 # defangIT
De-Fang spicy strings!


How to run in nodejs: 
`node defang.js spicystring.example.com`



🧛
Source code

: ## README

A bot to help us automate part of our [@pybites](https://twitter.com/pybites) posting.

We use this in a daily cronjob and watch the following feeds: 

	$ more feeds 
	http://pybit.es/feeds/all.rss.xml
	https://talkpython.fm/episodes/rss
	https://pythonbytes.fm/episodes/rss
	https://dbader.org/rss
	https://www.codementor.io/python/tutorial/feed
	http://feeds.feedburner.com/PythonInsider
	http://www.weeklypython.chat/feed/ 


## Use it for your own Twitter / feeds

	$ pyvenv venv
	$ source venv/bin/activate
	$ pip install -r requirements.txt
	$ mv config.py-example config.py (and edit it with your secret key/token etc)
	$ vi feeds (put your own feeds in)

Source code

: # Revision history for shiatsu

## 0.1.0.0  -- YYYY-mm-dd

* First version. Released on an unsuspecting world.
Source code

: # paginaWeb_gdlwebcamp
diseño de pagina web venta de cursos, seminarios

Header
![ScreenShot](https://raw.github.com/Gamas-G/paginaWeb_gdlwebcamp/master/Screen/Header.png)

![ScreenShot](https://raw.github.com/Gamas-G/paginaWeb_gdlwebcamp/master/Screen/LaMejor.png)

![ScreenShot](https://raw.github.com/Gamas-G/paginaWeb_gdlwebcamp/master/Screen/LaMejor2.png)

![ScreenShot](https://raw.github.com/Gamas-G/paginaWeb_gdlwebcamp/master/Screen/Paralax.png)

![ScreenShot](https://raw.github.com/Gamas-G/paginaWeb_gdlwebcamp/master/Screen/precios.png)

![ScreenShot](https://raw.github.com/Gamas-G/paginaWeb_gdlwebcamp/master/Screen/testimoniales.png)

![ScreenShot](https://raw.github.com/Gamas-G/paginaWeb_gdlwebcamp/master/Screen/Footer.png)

*PROBLEM STATEMENT*
Report the count of lines in the entries that contain the string "episodes", and nothing besides it.

*SOLUTION FOR THIS PROBLEM*
2